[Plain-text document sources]
+++++

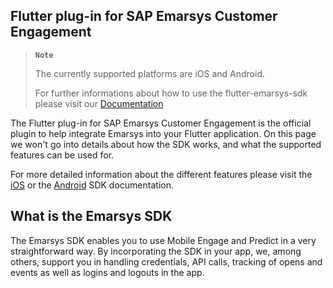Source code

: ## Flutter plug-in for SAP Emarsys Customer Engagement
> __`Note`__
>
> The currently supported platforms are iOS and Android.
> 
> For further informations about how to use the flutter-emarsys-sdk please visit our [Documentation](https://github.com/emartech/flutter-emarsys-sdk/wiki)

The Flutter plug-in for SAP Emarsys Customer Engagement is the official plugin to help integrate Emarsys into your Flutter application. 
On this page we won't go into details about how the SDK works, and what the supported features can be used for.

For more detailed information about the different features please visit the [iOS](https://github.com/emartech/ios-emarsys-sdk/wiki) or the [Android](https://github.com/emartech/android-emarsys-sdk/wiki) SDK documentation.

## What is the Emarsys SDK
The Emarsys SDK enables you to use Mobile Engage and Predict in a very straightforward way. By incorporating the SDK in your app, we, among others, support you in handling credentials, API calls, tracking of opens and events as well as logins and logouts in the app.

+++++

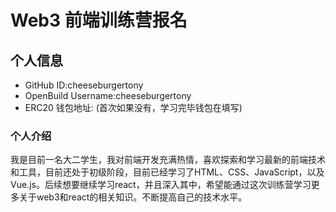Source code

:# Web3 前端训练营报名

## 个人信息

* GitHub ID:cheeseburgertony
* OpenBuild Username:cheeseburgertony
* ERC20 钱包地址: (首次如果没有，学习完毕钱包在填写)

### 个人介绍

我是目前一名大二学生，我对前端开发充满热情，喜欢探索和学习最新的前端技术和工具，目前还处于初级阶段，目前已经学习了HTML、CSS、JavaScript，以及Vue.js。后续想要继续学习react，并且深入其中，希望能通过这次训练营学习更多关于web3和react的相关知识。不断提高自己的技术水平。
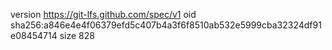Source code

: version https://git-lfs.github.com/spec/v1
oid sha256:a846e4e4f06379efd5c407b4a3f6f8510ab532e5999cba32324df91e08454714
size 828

+++++

» **ACTIVITY**: Going back over the entries above, copy word for word every line from the one that has "## What is the Emarsys SDK" on through the one that has "The Emarsys SDK enables".

» **RESULT OF THE TASK**:
## What is the Emarsys SDK
The Emarsys SDK enables you to use Mobile Engage and Predict in a very straightforward way. By incorporating the SDK in your app, we, among others, support you in handling credentials, API calls, tracking of opens and events as well as logins and logouts in the app.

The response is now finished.